ACTION ITEM:
Somewhere below is a line with "Figure V305.7.1\" and, later, a line with "Maneuvering Clearance in an Alcove, Parallel"; repeat those two lines and all the lines between them, exactly as they are.

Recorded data
==*==

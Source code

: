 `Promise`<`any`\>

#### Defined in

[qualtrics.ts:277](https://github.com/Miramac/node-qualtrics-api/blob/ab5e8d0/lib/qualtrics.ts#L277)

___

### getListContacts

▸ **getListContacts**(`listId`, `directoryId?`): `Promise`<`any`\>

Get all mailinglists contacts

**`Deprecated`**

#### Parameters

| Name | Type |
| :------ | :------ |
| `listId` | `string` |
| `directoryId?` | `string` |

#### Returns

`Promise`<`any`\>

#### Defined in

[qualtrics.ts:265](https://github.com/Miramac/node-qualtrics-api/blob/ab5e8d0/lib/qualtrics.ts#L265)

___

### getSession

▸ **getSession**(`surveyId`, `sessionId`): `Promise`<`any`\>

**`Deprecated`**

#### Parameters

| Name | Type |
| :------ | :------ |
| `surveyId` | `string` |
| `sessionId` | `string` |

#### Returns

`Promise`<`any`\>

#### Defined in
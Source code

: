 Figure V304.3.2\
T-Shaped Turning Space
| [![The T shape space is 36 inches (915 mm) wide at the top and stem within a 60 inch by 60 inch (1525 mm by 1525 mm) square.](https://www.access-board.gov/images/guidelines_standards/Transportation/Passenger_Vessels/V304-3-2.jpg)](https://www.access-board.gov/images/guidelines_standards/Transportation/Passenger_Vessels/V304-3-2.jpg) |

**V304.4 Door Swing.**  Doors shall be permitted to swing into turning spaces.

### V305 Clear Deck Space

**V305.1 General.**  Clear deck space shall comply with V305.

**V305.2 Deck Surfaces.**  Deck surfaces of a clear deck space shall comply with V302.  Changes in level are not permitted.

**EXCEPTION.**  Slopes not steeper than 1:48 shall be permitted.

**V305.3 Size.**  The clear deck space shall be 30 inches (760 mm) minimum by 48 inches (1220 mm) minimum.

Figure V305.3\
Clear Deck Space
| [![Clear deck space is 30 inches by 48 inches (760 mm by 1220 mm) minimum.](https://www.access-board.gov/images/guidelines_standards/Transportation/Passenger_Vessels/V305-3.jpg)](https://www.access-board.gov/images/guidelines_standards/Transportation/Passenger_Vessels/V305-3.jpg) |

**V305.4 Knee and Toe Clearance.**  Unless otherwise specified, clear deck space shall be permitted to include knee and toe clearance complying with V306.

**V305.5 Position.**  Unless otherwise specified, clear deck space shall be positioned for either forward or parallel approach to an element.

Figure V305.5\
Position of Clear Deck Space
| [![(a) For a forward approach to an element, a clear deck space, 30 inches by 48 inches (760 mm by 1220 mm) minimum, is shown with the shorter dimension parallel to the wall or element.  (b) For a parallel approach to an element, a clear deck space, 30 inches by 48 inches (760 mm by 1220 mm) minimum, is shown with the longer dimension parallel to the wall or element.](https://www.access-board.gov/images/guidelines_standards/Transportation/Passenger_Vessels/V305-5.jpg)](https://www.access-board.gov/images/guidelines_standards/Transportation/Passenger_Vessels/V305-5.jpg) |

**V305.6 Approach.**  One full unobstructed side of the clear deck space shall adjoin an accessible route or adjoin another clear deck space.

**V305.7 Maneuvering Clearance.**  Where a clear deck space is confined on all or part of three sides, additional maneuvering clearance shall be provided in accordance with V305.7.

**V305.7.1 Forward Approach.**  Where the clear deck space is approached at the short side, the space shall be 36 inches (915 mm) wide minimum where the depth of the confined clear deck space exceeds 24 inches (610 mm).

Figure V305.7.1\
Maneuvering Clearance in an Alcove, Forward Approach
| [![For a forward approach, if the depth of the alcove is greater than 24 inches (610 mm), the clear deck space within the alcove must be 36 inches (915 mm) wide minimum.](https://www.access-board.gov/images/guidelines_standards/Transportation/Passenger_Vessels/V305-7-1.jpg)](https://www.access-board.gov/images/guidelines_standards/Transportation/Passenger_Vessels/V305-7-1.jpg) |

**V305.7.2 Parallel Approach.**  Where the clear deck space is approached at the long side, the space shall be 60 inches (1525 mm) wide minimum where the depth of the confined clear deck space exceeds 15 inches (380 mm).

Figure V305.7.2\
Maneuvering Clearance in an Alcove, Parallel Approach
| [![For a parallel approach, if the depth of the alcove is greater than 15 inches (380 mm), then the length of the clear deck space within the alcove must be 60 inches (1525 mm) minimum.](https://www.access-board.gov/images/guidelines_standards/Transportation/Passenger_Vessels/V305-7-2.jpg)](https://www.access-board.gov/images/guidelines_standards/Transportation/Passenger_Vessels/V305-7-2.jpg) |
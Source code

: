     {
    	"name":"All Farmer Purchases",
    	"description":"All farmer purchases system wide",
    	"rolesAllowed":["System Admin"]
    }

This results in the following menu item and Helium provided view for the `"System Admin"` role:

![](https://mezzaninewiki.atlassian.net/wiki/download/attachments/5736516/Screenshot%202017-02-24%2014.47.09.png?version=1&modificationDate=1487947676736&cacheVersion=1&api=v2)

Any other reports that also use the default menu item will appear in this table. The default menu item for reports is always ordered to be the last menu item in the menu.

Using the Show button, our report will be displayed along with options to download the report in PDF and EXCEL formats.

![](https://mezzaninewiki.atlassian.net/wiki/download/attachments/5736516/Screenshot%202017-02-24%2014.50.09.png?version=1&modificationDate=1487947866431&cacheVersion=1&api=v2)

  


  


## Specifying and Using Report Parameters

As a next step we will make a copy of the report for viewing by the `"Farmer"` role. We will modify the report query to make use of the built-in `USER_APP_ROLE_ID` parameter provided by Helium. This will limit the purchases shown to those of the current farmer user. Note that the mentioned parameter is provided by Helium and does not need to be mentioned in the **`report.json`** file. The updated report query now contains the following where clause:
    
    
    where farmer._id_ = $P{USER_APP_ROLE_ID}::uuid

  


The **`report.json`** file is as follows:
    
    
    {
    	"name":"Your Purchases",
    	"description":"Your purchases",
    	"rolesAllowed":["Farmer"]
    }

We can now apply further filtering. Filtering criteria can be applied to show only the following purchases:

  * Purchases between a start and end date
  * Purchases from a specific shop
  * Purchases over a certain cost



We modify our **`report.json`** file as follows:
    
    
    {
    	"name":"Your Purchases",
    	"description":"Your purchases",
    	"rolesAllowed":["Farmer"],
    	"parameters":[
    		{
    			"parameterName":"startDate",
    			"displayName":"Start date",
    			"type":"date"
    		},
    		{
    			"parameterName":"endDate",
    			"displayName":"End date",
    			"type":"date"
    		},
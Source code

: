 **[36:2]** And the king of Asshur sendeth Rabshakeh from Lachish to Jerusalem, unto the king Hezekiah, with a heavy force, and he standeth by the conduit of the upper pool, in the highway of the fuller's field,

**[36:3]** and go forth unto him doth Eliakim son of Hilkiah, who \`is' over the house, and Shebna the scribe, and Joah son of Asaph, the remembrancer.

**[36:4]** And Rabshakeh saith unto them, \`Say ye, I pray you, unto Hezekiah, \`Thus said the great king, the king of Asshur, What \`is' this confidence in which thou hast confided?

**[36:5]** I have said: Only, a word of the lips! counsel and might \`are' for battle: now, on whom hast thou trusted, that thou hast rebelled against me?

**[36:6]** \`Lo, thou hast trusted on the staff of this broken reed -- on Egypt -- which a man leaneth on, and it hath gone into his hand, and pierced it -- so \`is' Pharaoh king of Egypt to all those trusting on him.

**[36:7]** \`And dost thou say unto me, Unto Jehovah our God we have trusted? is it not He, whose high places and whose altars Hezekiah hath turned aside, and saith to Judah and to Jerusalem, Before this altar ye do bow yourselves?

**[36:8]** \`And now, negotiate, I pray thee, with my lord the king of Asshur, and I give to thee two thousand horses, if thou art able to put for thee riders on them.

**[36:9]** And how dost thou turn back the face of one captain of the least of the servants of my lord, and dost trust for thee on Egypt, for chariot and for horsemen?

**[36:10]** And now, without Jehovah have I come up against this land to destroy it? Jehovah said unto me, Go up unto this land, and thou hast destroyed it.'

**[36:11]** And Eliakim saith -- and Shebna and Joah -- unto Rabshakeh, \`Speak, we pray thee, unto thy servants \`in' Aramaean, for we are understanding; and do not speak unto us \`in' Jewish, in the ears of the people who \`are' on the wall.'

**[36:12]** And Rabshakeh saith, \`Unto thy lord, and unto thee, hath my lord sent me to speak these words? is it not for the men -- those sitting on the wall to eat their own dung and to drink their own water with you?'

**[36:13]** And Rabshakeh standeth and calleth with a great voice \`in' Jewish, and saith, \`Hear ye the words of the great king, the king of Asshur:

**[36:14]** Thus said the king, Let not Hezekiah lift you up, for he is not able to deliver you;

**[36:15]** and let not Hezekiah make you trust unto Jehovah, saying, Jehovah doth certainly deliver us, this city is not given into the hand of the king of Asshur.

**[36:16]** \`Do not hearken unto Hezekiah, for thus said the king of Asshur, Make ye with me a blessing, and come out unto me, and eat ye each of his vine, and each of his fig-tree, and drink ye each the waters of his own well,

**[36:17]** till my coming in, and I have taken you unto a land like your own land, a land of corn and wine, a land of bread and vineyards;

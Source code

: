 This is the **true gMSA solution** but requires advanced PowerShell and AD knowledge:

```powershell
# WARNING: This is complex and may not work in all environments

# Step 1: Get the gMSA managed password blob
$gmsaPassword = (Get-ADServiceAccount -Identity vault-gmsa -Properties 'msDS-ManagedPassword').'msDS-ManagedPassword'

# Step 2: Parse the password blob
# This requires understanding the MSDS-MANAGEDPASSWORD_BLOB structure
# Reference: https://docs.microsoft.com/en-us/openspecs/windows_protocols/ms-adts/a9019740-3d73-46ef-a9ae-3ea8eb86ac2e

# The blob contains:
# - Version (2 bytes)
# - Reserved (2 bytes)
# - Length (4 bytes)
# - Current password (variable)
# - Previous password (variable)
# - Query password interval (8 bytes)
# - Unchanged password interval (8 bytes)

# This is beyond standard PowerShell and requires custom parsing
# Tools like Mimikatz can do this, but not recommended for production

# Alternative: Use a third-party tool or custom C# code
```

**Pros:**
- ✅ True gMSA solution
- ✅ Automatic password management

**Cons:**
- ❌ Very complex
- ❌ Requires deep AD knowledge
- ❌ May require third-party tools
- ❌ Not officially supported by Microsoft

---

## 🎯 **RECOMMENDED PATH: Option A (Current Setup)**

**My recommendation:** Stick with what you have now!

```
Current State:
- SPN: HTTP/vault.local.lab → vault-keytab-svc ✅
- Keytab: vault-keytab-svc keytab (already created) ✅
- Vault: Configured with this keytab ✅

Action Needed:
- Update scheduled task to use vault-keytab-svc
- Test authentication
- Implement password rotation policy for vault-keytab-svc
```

==*==

EXERCISE OUTPUT:
Figure V305.7.1\
Maneuvering Clearance in an Alcove, Forward Approach
| [![For a forward approach, if the depth of the alcove is greater than 24 inches (610 mm), the clear deck space within the alcove must be 36 inches (915 mm) wide minimum.](https://www.access-board.gov/images/guidelines_standards/Transportation/Passenger_Vessels/V305-7-1.jpg)](https://www.access-board.gov/images/guidelines_standards/Transportation/Passenger_Vessels/V305-7-1.jpg) |

**V305.7.2 Parallel Approach.**  Where the clear deck space is approached at the long side, the space shall be 60 inches (1525 mm) wide minimum where the depth of the confined clear deck space exceeds 15 inches (380 mm).

Figure V305.7.2\
Maneuvering Clearance in an Alcove, Parallel Approach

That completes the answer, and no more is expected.